First off, the reason I keep reviewing film adaptations of books rather than actual books is that I'm not ready to post actual book reviews.  Which reminds me that I actually do have one to write but… yeah.  I haven't yet.  Mostly, though, the reason is that I've been reading a teen trilogy and I don't want to review it until I've finished reading the fourth and final book.  That's right, the fourth book in the trilogy.  I'm also reading a book by Deepak Chopra but, as I'm sure you can imagine, that takes a bit more time to get through since it makes me think so much (I've already had to renew it once and will probably have to do so again).  I think I'll write some halfway-through thoughts about it though (by which I mean that I've already written some but haven't actually gotten halfway through the book yet).  Anywho, onto tonight's review.

Here's another way to stall actually writing this review: as a disclaimer, I find it necessary to tell you that I did not finish the film.  Take what you will from that, but know that this review is somewhat incomplete.
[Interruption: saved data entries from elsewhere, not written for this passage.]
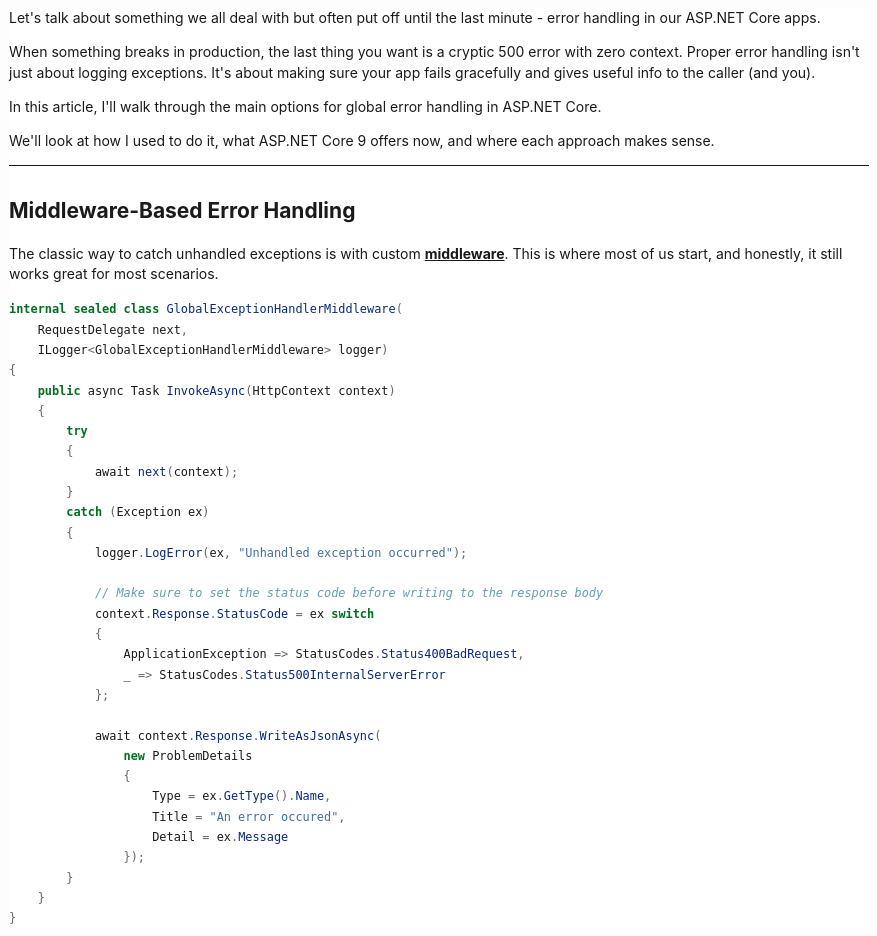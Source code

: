 <SiteInfo
  name="Global Error Handling in ASP.NET Core: From Middleware to Modern Handlers"
  desc="Learn How to handle errors globally in ASP.NET Core using middleware, IProblemDetailsService, and the new IExceptionHandler in .NET 8. This week's issue walks you through pragmatic approaches to error handling, with real-world tips for validation, chaining, and observability."
  url="https://milanjovanovic.tech/blog/global-error-handling-in-aspnetcore-from-middleware-to-modern-handlers"
  logo="https://milanjovanovic.tech/profile_favicon.png"
  preview="https://milanjovanovic.tech/blog-covers/mnw_150.png"/>

Let's talk about something we all deal with but often put off until the last minute - error handling in our ASP.NET Core apps.

When something breaks in production, the last thing you want is a cryptic 500 error with zero context. Proper error handling isn't just about logging exceptions. It's about making sure your app fails gracefully and gives useful info to the caller (and you).

In this article, I'll walk through the main options for global error handling in ASP.NET Core.

We'll look at how I used to do it, what ASP.NET Core 9 offers now, and where each approach makes sense.

---

## Middleware-Based Error Handling

The classic way to catch unhandled exceptions is with custom [**middleware**](/milanjovanovic.tech/3-ways-to-create-middleware-in-asp-net-core.md). This is where most of us start, and honestly, it still works great for most scenarios.

```cs
internal sealed class GlobalExceptionHandlerMiddleware(
    RequestDelegate next,
    ILogger<GlobalExceptionHandlerMiddleware> logger)
{
    public async Task InvokeAsync(HttpContext context)
    {
        try
        {
            await next(context);
        }
        catch (Exception ex)
        {
            logger.LogError(ex, "Unhandled exception occurred");

            // Make sure to set the status code before writing to the response body
            context.Response.StatusCode = ex switch
            {
                ApplicationException => StatusCodes.Status400BadRequest,
                _ => StatusCodes.Status500InternalServerError
            };

            await context.Response.WriteAsJsonAsync(
                new ProblemDetails
                {
                    Type = ex.GetType().Name,
                    Title = "An error occured",
                    Detail = ex.Message
                });
        }
    }
}
```
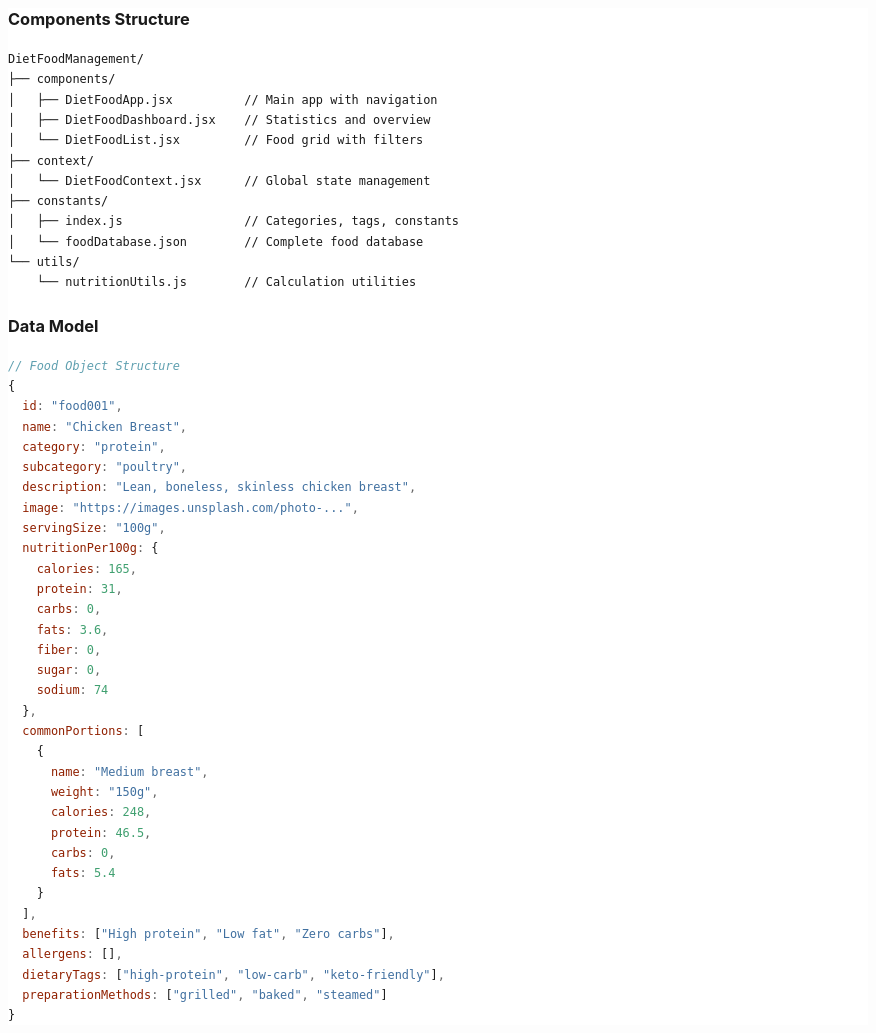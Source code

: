 ### Components Structure

```
DietFoodManagement/
├── components/
│   ├── DietFoodApp.jsx          // Main app with navigation
│   ├── DietFoodDashboard.jsx    // Statistics and overview
│   └── DietFoodList.jsx         // Food grid with filters
├── context/
│   └── DietFoodContext.jsx      // Global state management
├── constants/
│   ├── index.js                 // Categories, tags, constants
│   └── foodDatabase.json        // Complete food database
└── utils/
    └── nutritionUtils.js        // Calculation utilities
```

### Data Model

```javascript
// Food Object Structure
{
  id: "food001",
  name: "Chicken Breast",
  category: "protein",
  subcategory: "poultry",
  description: "Lean, boneless, skinless chicken breast",
  image: "https://images.unsplash.com/photo-...",
  servingSize: "100g",
  nutritionPer100g: {
    calories: 165,
    protein: 31,
    carbs: 0,
    fats: 3.6,
    fiber: 0,
    sugar: 0,
    sodium: 74
  },
  commonPortions: [
    {
      name: "Medium breast",
      weight: "150g",
      calories: 248,
      protein: 46.5,
      carbs: 0,
      fats: 5.4
    }
  ],
  benefits: ["High protein", "Low fat", "Zero carbs"],
  allergens: [],
  dietaryTags: ["high-protein", "low-carb", "keto-friendly"],
  preparationMethods: ["grilled", "baked", "steamed"]
}
```
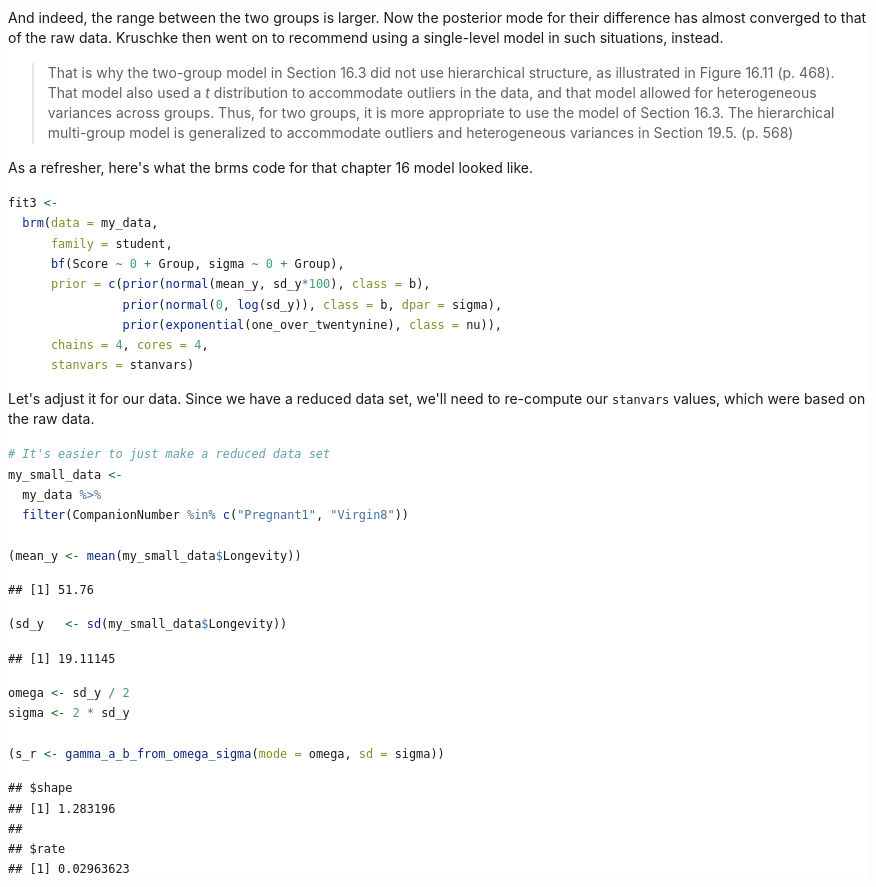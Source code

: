 And indeed, the range between the two groups is larger. Now the posterior mode for their difference has almost converged to that of the raw data. Kruschke then went on to recommend using a single-level model in such situations, instead.

> That is why the two-group model in Section 16.3 did not use hierarchical structure, as illustrated in Figure 16.11 (p. 468). That model also used a *t* distribution to accommodate outliers in the data, and that model allowed for heterogeneous variances across groups. Thus, for two groups, it is more appropriate to use the model of Section 16.3. The hierarchical multi-group model is generalized to accommodate outliers and heterogeneous variances in Section 19.5. (p. 568)

As a refresher, here's what the brms code for that chapter 16 model looked like.

``` r
fit3 <-
  brm(data = my_data,
      family = student,
      bf(Score ~ 0 + Group, sigma ~ 0 + Group),
      prior = c(prior(normal(mean_y, sd_y*100), class = b),
                prior(normal(0, log(sd_y)), class = b, dpar = sigma),
                prior(exponential(one_over_twentynine), class = nu)),
      chains = 4, cores = 4,
      stanvars = stanvars)
```

Let's adjust it for our data. Since we have a reduced data set, we'll need to re-compute our `stanvars` values, which were based on the raw data.

``` r
# It's easier to just make a reduced data set
my_small_data <-
  my_data %>% 
  filter(CompanionNumber %in% c("Pregnant1", "Virgin8"))
  
(mean_y <- mean(my_small_data$Longevity))
```

    ## [1] 51.76

``` r
(sd_y   <- sd(my_small_data$Longevity))
```

    ## [1] 19.11145

``` r
omega <- sd_y / 2
sigma <- 2 * sd_y

(s_r <- gamma_a_b_from_omega_sigma(mode = omega, sd = sigma))
```

    ## $shape
    ## [1] 1.283196
    ## 
    ## $rate
    ## [1] 0.02963623
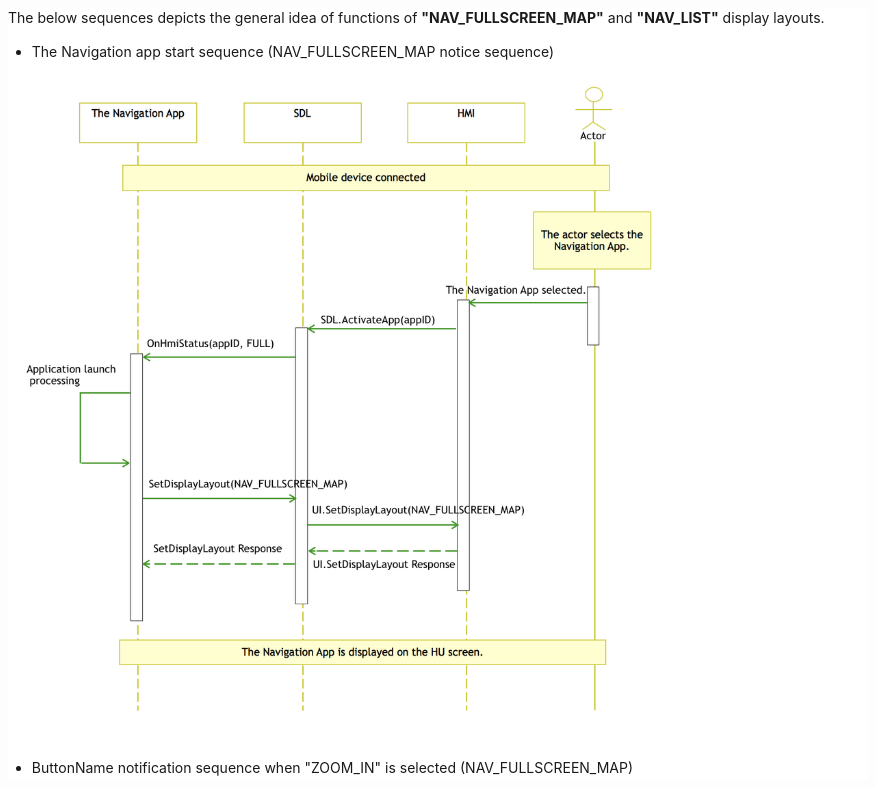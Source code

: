 
The below sequences depicts the general idea of functions of  **"NAV_FULLSCREEN_MAP"** and **"NAV_LIST"** display layouts.

- The Navigation app start sequence (NAV_FULLSCREEN_MAP notice sequence)

<img src="../assets/proposals/NNNN-Commander_Proposal/app_start_sequence.png" width="700">


- ButtonName notification sequence when "ZOOM_IN" is selected (NAV_FULLSCREEN_MAP)
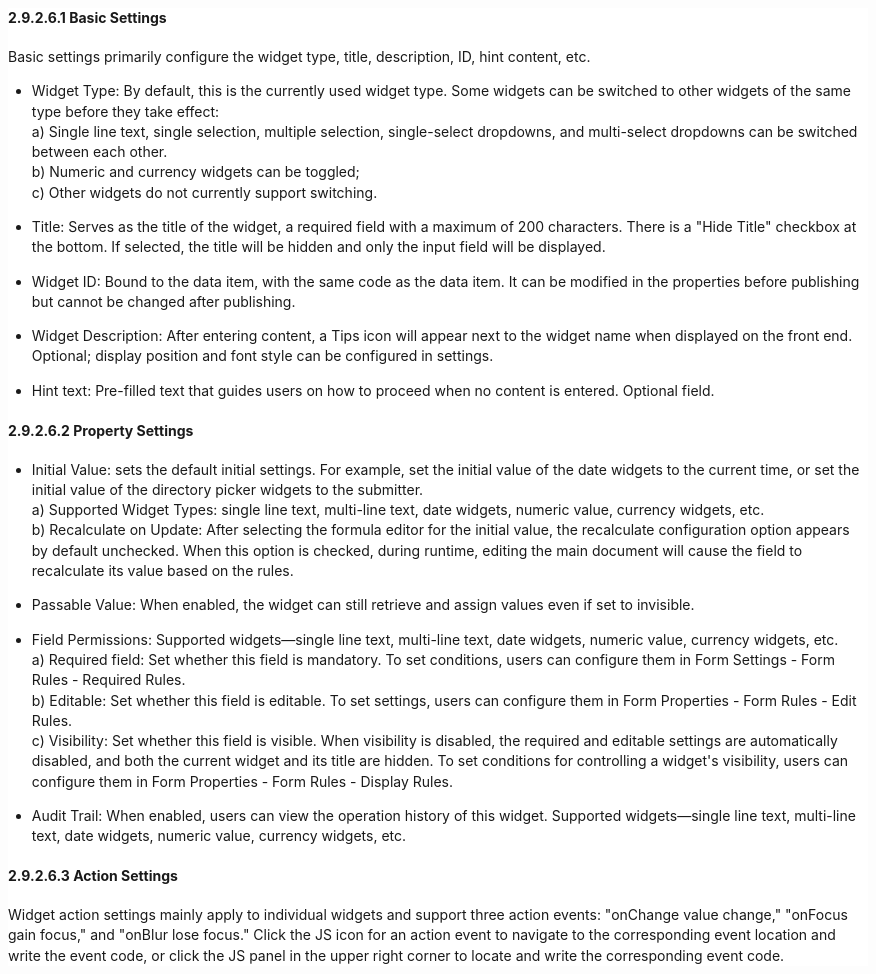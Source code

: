 #### 2.9.2.6.1 Basic Settings

Basic settings primarily configure the widget type, title, description, ID, hint content, etc.

- Widget Type: By default, this is the currently used widget type. Some widgets can be switched to other widgets of the same type before they take effect:  
  a) Single line text, single selection, multiple selection, single-select dropdowns, and multi-select dropdowns can be switched between each other.  
  b) Numeric and currency widgets can be toggled;  
  c) Other widgets do not currently support switching.  

- Title: Serves as the title of the widget, a required field with a maximum of 200 characters. There is a "Hide Title" checkbox at the bottom. If selected, the title will be hidden and only the input field will be displayed.  

- Widget ID: Bound to the data item, with the same code as the data item. It can be modified in the properties before publishing but cannot be changed after publishing.  

- Widget Description: After entering content, a Tips icon will appear next to the widget name when displayed on the front end. Optional; display position and font style can be configured in settings.  

- Hint text: Pre-filled text that guides users on how to proceed when no content is entered. Optional field.  

#### 2.9.2.6.2 Property Settings

- Initial Value: sets the default initial settings. For example, set the initial value of the date widgets to the current time, or set the initial value of the directory picker widgets to the submitter.  
  a) Supported Widget Types: single line text, multi-line text, date widgets, numeric value, currency widgets, etc.  
  b) Recalculate on Update: After selecting the formula editor for the initial value, the recalculate configuration option appears by default unchecked. When this option is checked, during runtime, editing the main document will cause the field to recalculate its value based on the rules.  

- Passable Value: When enabled, the widget can still retrieve and assign values even if set to invisible.  

- Field Permissions: Supported widgets—single line text, multi-line text, date widgets, numeric value, currency widgets, etc.  
  a) Required field: Set whether this field is mandatory. To set conditions, users can configure them in Form Settings - Form Rules - Required Rules.  
  b) Editable: Set whether this field is editable. To set settings, users can configure them in Form Properties - Form Rules - Edit Rules.  
  c) Visibility: Set whether this field is visible. When visibility is disabled, the required and editable settings are automatically disabled, and both the current widget and its title are hidden. To set conditions for controlling a widget's visibility, users can configure them in Form Properties - Form Rules - Display Rules.  

- Audit Trail: When enabled, users can view the operation history of this widget. Supported widgets—single line text, multi-line text, date widgets, numeric value, currency widgets, etc.  

#### 2.9.2.6.3 Action Settings

Widget action settings mainly apply to individual widgets and support three action events: "onChange value change," "onFocus gain focus," and "onBlur lose focus." Click the JS icon for an action event to navigate to the corresponding event location and write the event code, or click the JS panel in the upper right corner to locate and write the corresponding event code.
The Namesake, Jhumpa Lahiri's only novel to date (she's also published two short story collections), is one of my favorite novels ever.  It's filled with cultural clashes, family, love, heartbreak, and is bound to make you salivate (though I haven't read it since becoming vegetarian three years ago so all the descriptions of chicken and lamb are probably much less appealing now).  The novel follows the Ganguli family as the parents marry and emigrate from India to America where they raise two children, and then focuses in on their son, Gogol, and his issues coming to terms with his name and heritage.  Gogol was named for his father's favorite author by accident - what was meant to be a pet name became a good name (official name) due to confusions with American culture and a grandmother who died before telling them what to name the child.  Gogol's struggles with his name echo his struggles with his parents' culture; when he rejects one, he rejects the other, and when he reclaims one… (you get it).  It is a powerful, engaging novel that is worth several rereads and more than a few raves.  As such, it was an obvious choice for a film adaptation.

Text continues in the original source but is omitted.